[comp.lang.c++] Design Problem

sdm@cs.brown.edu (Scott Meyers) (12/04/89)

I'm having trouble figuring out how to solve the following problem.  Often
I find myself with a collection of objects of a given type, where some of
them define a particular function and some of them don't, and I want to
invoke the function on only those objects for which it is defined.  For
example, I might have a collection of objects of type B, but only those
objects of type D (derived from B) define a function f; I'll want to invoke
f on those objects for which it is defined.  How can I best accomplish
this?

To make things more concrete, I'm building graphs for representing
programs, and one of my base types is ARC.  Derived from ARC are two
classes, EXECUTABLE_ARC and NONEXECUTABLE_ARC.  Each of these types also
have subtypes, but that is immaterial.  EXECUTABLE_ARCs define a function
evaluate();  NONEXECUTABLE_ARCs do not.  The graph for a program consists
of a set of nodes and a set of arcs, and to execute the program, I need to
evaluate the nodes and arcs.  So what I have is a set of ARCs, and I want
to call evaluate() on them, but only some of them define that function.  

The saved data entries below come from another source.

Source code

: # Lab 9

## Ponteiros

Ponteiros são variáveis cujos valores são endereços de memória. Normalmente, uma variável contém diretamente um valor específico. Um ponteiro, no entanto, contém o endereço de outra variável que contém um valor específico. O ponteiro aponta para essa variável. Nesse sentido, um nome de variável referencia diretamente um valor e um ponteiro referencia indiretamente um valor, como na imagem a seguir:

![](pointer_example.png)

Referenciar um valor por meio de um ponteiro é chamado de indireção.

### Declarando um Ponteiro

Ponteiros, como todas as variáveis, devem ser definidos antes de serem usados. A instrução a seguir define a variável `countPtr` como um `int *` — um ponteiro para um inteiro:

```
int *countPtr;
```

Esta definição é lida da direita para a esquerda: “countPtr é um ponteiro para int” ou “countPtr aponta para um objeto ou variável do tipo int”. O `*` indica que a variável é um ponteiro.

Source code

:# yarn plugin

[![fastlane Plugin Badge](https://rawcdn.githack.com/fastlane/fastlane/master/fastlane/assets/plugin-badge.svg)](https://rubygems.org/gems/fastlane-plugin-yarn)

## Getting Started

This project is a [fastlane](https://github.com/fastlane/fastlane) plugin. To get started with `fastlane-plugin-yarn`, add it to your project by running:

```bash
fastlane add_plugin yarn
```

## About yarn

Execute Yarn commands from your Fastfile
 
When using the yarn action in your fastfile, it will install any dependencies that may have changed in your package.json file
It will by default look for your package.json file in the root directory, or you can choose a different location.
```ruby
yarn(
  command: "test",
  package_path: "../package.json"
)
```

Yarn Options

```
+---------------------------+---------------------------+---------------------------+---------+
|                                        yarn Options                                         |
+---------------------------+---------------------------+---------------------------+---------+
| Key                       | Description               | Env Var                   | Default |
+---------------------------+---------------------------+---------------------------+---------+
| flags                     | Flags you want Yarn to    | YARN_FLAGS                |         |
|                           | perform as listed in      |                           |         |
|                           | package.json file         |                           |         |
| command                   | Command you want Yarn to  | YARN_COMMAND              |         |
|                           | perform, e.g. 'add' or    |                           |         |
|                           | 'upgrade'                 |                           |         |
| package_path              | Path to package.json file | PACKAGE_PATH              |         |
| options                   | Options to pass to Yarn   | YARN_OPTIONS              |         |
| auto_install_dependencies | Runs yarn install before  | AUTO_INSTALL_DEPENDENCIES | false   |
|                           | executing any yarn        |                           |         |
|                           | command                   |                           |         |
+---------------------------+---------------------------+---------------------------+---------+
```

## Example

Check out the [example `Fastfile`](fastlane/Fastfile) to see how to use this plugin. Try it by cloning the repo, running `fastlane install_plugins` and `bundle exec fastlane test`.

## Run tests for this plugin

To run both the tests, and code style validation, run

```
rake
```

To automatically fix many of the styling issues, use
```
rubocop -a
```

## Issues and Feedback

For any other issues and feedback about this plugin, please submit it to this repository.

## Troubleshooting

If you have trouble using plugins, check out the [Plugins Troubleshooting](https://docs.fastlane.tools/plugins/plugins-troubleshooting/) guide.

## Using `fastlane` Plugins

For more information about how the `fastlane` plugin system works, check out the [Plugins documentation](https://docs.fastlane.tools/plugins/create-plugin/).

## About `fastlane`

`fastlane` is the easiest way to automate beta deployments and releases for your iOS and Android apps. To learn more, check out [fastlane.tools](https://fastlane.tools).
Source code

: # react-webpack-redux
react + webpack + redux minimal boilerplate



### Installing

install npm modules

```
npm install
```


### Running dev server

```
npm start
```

It seems I have three possible approaches:

    1.  Define evaluate() as a virtual function in ARC, and redefine it
        appropriately in EXECUTABLE_ARC.  In ARC, make it a noop, so when
        called on NONEXECUTABLE_ARCs, it won't do anything.

    2.  Add an enumerated type to ARC that enumerates each of the subtypes,
        and add a virtual function arc_type() that is redefined in each
        subclass to return the appropriate value.  Then I can write code
        like "if (arc->arc_type() == EXECUTABLE) arc->evaluate()".  

    3.  Separate my ARC class into two distinct classes, so I never have
        this problem.

None of these designs is attractive.  The first one doesn't extend well to
situations in which there may be many functions like evaluate() down in the
hierarchy -- each will have to be defined in ARC, even though they have
nothing to do with generic ARCness.  In addition, it suffers from the same
problem that the second one does: adding new classes to the hierarchy may
require that I modify the base class (e.g., adding new enumerated type
values).  The third option is impractical because, although the class ARC
breaks down well along executability, there are many other aspects of ARCs
that don't separate so easily -- I really do want to have a single ARC
superclass. 

What I really want to be able to say is "if function f() is defined for
object o, then call o.f()".  Is there a good way to acheive this effect?

Scott
sdm@cs.brown.edu

keith@csli.Stanford.EDU (Keith Nishihara) (12/05/89)

sdm@cs.brown.edu (Scott Meyers) writes:

>I'm having trouble figuring out how to solve the following problem.  Often
>I find myself with a collection of objects of a given type, where some of
>them define a particular function and some of them don't, and I want to
>invoke the function on only those objects for which it is defined.  For
>example, I might have a collection of objects of type B, but only those
>objects of type D (derived from B) define a function f; I'll want to invoke
>f on those objects for which it is defined.  How can I best accomplish
>this?

>To make things more concrete, I'm building graphs for representing
>programs, and one of my base types is ARC.  Derived from ARC are two
>classes, EXECUTABLE_ARC and NONEXECUTABLE_ARC.  Each of these types also
>have subtypes, but that is immaterial.  EXECUTABLE_ARCs define a function
>evaluate();  NONEXECUTABLE_ARCs do not.  The graph for a program consists
>of a set of nodes and a set of arcs, and to execute the program, I need to
>evaluate the nodes and arcs.  So what I have is a set of ARCs, and I want
>to call evaluate() on them, but only some of them define that function.  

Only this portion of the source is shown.